The commissioner of the United States Customs and Border Protection says his agency’s new million-dollar multimedia campaign has “a very clear, simple and direct message.” The way that message is being conveyed, however, isn’t as transparent.
Unveiled during a July 2 press conference, the CBP’s “Dangers Awareness Campaign” involves hundreds of billboards and other public and print adverts across Central America and Mexico, as well as some 6,500 public service announcements for radio and TV, all intended to warn of the risks involved with trying to cross illegally into the US.
The agency’s latest effort, CBP Commissioner R. Gil Kerlikowske acknowledged when unveiling the campaign earlier this month, is “truly multimedia” and carries a most important message.
“We want to warn people of the dangers, and frankly we can’t do this without your help,” Kerlikowske said. “If you cross the border illegally, no matter what your age is, you’re not going to get legal papers. There is ‘no permiso.’ There is no permission to stay.”
The billboards and bus and road signage sponsored by the CBP and being placed primarily in Honduras, Guatemala and El Salvador carry an explicit message, which Kerlikowske practically repeatedly verbatim while touting the campaign during the July 2 presser.
“The journey is dangerous; children will not get legal papers if they make it; and these children need to be protected because they are our future,” he said.
One facet in particular of that multi-angled media campaign is now coming under attack, however, after a reporter at The Daily Beast raised questions over the weekend about the radio ads that are being bought across Central America by the US government and played over the airwaves to discourage would-be immigrants from attempting to cross the border.
According to journalist Caitlin Dickson, the agency’s “Dangers Awareness Campaign” relies on, among other tactics, the use of “subliminal songs” to scare would-be immigrants out of attempting to cross illegally into the US.
Indeed, the radio adverts purchased by the CBP aren’t immediately recognizable as public service announcements. Dickson reported on Saturday that among the PSAs being played in Central America are musical pieces extending upwards of four minutes long that discuss the risks involved with riding “La Bestia,” or “The Beast” — a notoriously dangerous freight train favored by immigrants willing to race over the border by any means necessary.

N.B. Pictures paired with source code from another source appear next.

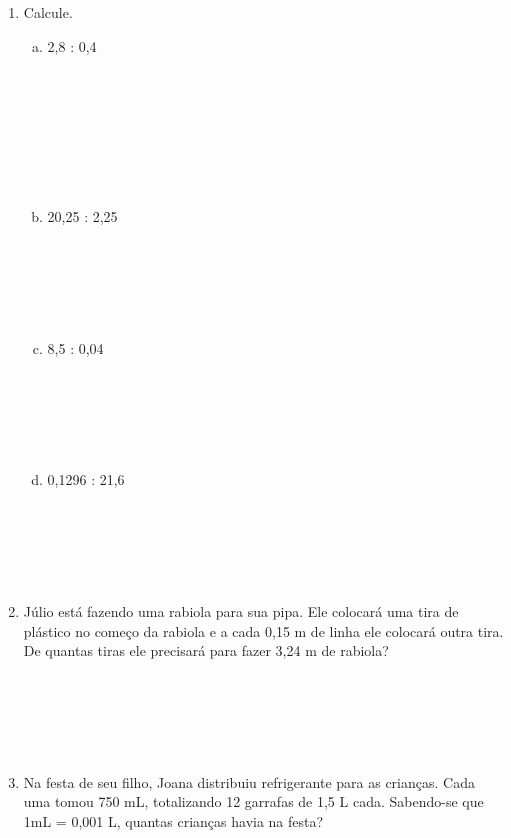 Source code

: \documentclass[a4paper,14pt]{article}
\begin{document}
\begin{multicols}{2}
    	\begin{enumerate}
   			\item Calcule.
   			\begin{enumerate}[a)]
   				\item 2,8 : 0,4  \\\\\\\\\\\\\\\\
   				\item 20,25 : 2,25 \\\\\\\\\\\\
   				\item 8,5 : 0,04 \\\\\\\\\\\\
   				\item 0,1296 : 21,6 \\\\\\\\\\\\
   			\end{enumerate}
   			\item Júlio está fazendo uma rabiola para sua pipa. Ele colocará uma tira de plástico no começo da rabiola e a cada 0,15 m de linha ele colocará outra tira. De quantas tiras ele precisará para fazer 3,24 m de rabiola? \\\\\\\\\\\\
   			\item Na festa de seu filho, Joana distribuiu refrigerante para as crianças. Cada uma tomou 750 mL, totalizando 12 garrafas de 1,5 L cada. Sabendo-se que 1mL = 0,001 L, quantas crianças havia na festa? \\\\\\\\\\\\\\\\\\\\

\end{enumerate}
\end{multicols}
\end{document}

“Migrants from everywhere, entrenched along the rail ties. Far away from where they come, further away from where they go,” Dickson translates the song. “They call her the Beast from the South, this wretched train of death. With the devil in the boiler, whistles, roars, twists and turns.”
Dickson writes that Elevation, a Washington, DC-based advertising agency, worked with CBP on the “Dangers” campaign, as well as a similar one conducted a decade ago called “No Mas Cruces,” or “No More Crosses.”
“What makes the music seem a bit manipulative is the fact that the songs are played as part of the radio stations’ regular rotation, with no disclaimer about who's sponsoring them,” Dickson wrote. “Elevation sends radio stations two versions of the songs: one, complete, three to four minute version. Another one less than a minute long with a brief PSA at the end. Neither mentions Border Patrol or the US government — and that’s intentional. CBP knows that attaching its name to the campaign would immediately decrease its effectiveness.”
“It’s more important to us that the message be delivered,” Laurel Smith, director of communications and outreach for CBP told The Daily Beast. “We want to make sure the audience is listening.”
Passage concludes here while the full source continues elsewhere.